Oristanese in ginocchio: tavolo permanente di 10 comuni sull’emergenza maltempo

Sindaci, consiglieri regionali ed enti promuovono un coordinamento tecnico. L’incontro convocato dal Consorzio di bonifica. Chiesto l’intervento della Regione 

ORISTANO. L'Oristanese è in ginocchio. Gli eventi climatici degli ultimi giorni, eccezionali nella portata ma sempre più frequenti, hanno rimesso sotto i riflettori la precarietà di un sistema di raccolta delle acque arcaico e insufficiente. Una provincia costretta a fare la conta dei danni per l'ennesima volta in pochi anni, obbligando gli amministratori locali a un grido d'aiuto. Necessità che hanno spinto il Consorzio di bonifica dell'oristanese a convocare un tavolo tecnico mirato a chiedere maggior sostegno in ambito regionale. Incontro al quale hanno partecipato gli amministratori di Oristano, Arborea, Terralba, Uras, San Nicolò d'Arcidano, Solarussa, Siamaggiore, San Vero Milis, Simaxis e Santa Giusta. Presenti anche i rappresentanti di Coldiretti e Confagricoltura.

Proprio il presidente di Confagricoltura, Paolo Mele, ha sottolineato l'importanza di un lavoro collegiale, come proposto dal sindaco di Solarussa, Mario Tendas: «È necessario un lavoro coordinato tra i Comuni che permetta di gestire gli eventi straordinari. Per quanto riguarda le emergenze agricole serve, come più volte richiesto nei giorni scorsi, un tavolo tecnico che ci aiuti a capire come intervenire e soprattutto quantificare i danni.

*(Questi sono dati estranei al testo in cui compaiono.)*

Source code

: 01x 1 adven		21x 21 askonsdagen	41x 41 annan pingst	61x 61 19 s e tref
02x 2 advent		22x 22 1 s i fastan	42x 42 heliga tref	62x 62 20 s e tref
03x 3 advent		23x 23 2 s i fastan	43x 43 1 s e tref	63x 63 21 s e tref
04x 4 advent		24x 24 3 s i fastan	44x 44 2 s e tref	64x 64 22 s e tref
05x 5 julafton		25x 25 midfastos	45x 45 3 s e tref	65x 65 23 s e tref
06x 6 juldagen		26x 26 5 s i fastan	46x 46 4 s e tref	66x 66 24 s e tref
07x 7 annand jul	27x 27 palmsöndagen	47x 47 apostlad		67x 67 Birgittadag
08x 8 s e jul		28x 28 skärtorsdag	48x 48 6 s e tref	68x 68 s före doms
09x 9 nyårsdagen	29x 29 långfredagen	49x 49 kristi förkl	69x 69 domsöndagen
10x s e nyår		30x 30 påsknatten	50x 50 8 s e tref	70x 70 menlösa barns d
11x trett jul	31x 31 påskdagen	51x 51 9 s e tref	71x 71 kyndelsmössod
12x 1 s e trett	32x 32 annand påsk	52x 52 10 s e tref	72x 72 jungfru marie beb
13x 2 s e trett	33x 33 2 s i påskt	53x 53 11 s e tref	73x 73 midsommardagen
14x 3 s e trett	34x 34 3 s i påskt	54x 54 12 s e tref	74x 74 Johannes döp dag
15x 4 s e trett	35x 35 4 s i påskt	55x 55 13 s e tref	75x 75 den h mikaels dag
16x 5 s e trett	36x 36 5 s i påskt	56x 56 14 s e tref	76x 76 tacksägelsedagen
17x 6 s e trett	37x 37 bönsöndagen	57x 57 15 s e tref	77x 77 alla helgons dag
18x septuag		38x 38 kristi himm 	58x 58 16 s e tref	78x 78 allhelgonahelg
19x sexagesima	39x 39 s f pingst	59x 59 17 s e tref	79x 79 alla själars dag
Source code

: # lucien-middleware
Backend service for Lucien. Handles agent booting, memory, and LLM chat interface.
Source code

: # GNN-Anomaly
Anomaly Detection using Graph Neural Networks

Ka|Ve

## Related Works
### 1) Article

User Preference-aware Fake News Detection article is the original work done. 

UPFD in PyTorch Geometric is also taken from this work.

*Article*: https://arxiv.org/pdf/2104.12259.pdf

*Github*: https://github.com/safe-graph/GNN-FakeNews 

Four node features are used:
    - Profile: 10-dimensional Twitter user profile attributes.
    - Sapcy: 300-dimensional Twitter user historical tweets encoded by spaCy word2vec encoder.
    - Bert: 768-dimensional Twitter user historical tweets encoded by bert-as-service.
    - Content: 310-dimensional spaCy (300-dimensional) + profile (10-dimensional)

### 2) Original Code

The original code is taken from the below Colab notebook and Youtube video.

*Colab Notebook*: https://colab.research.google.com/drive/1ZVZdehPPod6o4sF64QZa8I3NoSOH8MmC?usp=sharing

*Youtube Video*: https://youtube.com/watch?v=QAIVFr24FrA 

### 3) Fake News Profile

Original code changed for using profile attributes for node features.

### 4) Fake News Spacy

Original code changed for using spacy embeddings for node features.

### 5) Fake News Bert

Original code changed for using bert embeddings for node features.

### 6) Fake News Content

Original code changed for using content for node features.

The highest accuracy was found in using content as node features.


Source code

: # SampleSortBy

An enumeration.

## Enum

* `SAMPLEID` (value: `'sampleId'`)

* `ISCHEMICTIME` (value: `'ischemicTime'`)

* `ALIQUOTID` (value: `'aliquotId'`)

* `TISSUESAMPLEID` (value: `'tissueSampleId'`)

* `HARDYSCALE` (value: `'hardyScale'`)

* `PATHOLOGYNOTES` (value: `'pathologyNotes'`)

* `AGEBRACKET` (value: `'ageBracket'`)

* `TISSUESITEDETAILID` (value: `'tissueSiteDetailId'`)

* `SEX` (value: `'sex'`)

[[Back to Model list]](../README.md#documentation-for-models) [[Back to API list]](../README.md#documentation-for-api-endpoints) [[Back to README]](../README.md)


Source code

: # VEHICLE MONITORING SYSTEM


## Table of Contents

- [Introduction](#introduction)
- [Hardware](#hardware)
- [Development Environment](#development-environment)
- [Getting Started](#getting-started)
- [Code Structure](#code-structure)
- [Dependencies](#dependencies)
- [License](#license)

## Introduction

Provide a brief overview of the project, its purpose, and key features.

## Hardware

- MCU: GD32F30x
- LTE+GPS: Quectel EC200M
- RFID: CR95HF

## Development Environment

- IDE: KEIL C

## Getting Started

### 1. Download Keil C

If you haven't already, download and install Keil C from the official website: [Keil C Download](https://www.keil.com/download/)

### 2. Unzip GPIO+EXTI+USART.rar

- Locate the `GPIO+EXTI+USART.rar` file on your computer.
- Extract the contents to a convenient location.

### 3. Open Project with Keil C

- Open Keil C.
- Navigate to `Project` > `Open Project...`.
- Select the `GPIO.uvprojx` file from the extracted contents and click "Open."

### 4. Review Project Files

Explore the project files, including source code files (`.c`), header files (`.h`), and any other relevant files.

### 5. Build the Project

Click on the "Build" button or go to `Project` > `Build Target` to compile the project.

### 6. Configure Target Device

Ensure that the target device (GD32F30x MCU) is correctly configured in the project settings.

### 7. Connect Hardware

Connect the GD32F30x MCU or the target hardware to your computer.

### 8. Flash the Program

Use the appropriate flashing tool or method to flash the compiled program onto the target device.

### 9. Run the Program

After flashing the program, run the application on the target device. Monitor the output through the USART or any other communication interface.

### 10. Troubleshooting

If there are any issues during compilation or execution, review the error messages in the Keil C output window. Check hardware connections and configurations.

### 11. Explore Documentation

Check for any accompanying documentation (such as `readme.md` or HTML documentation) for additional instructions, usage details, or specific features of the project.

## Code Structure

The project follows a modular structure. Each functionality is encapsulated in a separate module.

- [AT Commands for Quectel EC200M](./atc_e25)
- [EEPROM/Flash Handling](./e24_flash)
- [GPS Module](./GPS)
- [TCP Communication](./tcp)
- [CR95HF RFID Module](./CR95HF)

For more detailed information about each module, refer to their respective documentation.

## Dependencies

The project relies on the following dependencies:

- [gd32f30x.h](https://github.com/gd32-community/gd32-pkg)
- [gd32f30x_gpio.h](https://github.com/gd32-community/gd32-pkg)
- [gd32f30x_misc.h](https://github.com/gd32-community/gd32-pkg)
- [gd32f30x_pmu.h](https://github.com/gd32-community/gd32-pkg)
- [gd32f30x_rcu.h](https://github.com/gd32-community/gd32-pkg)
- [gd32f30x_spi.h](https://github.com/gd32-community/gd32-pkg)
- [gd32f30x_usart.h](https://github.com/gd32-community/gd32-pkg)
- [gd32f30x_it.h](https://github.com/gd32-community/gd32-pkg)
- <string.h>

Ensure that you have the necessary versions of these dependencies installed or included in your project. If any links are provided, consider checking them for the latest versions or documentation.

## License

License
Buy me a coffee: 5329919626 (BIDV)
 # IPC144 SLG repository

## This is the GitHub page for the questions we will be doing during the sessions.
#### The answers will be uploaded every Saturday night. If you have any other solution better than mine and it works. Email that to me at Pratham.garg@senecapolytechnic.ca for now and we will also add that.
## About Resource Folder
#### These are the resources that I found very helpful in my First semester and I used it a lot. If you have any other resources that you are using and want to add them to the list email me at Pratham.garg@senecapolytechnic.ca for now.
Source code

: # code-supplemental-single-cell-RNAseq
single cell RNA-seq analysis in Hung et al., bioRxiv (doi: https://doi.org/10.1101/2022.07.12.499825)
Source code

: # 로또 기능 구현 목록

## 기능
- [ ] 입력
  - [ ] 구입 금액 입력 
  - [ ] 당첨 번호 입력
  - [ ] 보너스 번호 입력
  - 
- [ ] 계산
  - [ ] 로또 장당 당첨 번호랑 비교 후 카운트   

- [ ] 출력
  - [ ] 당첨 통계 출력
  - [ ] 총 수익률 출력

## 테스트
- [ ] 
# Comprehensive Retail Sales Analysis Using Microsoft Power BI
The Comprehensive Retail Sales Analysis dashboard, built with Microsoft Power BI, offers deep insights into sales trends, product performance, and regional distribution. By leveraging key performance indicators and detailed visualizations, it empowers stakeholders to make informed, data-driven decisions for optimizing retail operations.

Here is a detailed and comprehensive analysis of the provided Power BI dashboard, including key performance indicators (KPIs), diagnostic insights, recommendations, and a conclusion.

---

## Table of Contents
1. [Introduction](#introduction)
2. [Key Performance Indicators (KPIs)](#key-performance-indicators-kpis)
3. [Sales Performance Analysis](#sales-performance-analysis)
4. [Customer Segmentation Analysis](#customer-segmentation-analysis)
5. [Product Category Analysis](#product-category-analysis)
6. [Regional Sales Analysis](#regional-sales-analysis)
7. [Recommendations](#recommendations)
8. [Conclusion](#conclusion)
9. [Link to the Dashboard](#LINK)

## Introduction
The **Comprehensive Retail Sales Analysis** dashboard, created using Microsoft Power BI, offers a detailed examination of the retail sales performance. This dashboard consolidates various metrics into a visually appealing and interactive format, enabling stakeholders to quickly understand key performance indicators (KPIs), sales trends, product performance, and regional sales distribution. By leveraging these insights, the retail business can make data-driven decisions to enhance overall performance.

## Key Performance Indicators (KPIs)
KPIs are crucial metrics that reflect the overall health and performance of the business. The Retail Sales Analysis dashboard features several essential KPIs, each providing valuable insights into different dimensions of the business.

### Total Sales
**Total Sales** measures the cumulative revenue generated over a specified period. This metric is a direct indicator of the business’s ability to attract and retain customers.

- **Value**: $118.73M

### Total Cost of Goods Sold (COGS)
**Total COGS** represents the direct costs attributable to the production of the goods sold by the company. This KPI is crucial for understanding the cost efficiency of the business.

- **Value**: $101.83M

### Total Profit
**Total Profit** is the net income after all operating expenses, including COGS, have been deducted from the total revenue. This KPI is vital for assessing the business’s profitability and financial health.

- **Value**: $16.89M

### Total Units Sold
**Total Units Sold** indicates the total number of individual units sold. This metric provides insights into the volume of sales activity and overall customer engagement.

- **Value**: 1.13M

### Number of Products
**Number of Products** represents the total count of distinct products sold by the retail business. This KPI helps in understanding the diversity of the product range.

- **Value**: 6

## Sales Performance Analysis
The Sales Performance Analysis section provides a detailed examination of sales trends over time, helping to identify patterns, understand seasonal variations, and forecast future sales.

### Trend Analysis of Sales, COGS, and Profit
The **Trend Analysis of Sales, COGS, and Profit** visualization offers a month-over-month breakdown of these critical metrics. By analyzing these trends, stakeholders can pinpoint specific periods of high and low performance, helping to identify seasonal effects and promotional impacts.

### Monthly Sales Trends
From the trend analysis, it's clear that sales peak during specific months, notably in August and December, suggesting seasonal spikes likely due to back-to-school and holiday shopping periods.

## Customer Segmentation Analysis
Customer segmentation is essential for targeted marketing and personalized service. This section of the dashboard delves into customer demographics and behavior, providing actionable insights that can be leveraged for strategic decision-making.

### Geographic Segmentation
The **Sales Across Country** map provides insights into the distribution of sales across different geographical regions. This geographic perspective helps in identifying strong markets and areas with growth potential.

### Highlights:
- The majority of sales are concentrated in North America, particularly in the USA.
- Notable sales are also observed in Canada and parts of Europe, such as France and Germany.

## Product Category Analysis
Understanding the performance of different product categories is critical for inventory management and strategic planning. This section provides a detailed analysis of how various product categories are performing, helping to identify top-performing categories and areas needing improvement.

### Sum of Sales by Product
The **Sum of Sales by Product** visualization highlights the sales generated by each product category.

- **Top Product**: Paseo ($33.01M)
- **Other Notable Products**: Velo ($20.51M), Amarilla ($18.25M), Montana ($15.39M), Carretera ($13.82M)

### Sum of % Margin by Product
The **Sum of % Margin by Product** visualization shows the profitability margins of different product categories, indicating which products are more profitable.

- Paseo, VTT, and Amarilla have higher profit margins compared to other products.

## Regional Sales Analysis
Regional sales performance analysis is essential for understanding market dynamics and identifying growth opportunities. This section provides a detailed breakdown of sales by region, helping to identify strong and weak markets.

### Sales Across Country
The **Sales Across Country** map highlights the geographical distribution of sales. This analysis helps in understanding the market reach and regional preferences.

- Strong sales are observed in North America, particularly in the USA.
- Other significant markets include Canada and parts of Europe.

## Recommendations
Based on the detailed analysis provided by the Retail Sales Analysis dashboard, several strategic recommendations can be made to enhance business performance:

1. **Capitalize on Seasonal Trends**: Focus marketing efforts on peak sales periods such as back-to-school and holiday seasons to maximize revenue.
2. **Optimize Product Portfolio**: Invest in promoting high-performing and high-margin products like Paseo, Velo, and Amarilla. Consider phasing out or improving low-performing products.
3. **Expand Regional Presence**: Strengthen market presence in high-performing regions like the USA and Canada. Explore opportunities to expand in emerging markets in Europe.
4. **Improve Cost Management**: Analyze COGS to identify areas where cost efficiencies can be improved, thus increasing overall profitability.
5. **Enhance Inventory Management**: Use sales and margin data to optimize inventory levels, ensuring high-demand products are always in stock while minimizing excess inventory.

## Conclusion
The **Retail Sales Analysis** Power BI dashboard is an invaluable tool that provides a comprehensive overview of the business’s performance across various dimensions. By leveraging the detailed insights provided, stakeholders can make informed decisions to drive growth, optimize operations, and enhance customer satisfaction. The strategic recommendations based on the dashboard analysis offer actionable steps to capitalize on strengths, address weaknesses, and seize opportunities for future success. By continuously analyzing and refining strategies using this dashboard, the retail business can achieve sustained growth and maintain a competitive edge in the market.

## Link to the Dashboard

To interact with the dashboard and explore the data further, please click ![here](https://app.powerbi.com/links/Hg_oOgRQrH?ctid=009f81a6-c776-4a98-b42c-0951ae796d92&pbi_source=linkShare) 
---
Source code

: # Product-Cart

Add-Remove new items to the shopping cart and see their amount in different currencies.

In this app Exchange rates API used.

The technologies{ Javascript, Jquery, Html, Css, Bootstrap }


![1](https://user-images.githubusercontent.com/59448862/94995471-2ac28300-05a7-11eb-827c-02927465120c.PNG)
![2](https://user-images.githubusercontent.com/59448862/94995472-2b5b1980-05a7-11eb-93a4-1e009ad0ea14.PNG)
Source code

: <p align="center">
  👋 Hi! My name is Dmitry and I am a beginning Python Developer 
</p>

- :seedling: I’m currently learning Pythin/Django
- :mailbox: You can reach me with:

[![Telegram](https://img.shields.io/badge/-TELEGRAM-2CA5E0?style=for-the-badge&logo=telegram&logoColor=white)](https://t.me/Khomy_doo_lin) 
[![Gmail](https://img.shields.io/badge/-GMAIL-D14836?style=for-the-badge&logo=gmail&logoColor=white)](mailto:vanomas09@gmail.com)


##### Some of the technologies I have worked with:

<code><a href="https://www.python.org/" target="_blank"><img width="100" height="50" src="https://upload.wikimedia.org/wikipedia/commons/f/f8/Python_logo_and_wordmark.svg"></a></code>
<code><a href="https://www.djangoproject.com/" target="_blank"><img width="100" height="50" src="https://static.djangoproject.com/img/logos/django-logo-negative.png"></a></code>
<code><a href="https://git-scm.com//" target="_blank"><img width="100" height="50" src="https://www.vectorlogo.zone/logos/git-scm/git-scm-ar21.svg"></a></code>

Quest'ultimo è il nostro problema principale».

Alla riunione hanno preso parte anche diversi consiglieri regionali, espressione del territorio: «È stato un incontro importante, ben organizzato dal Consorzio di bonifica - ha riconosciuto Antonio Solinas, presidente della Commissione regionale Ambiente e lavori pubblici -. Purtroppo questi eventi climatici eccezionali stanno diventando ordinari, occorre dare una risposta organica e a lunga scadenza, che riesca a prevenire più che a curare. L'amministrazione regionale, nel 2014, ha contratto un mutuo di 700 milioni di euro in capo all'assessorato ai Lavori pubblici, il 50% dei quali destinato a interventi legati ai rischi di tipo idrogeologico. Poi, però, ci rendiamo conto che siamo riusciti a spenderne ben pochi: questo perché purtroppo la burocrazia svolge un ruolo da protagonista. Credo che se riuscissimo ad avere un ente pagatore sardo, evitando così di avere la continua dipendenza da Agea nazionale, ne trarremmo dei vantaggi concreti. Sicuramente l'idea di costituire un tavolo di coordinamento per far fronte a queste emergenze è intelligente e condivisibile, l'importante è che non vada ad intralciare l'attività della protezione civile, considerato anche il fatto che il nostro sistema di protezione civile è riconosciuto come il più attrezzato

a livello nazionale. Sappiamo bene che le risorse sono poche, perciò dobbiamo sentirci a disposizione per dare il massimo. Il Consorzio lo sta facendo e deve continuare su quella strada. Martedì avremo in commissione gli assessori e cercheremo una soluzione insieme a loro».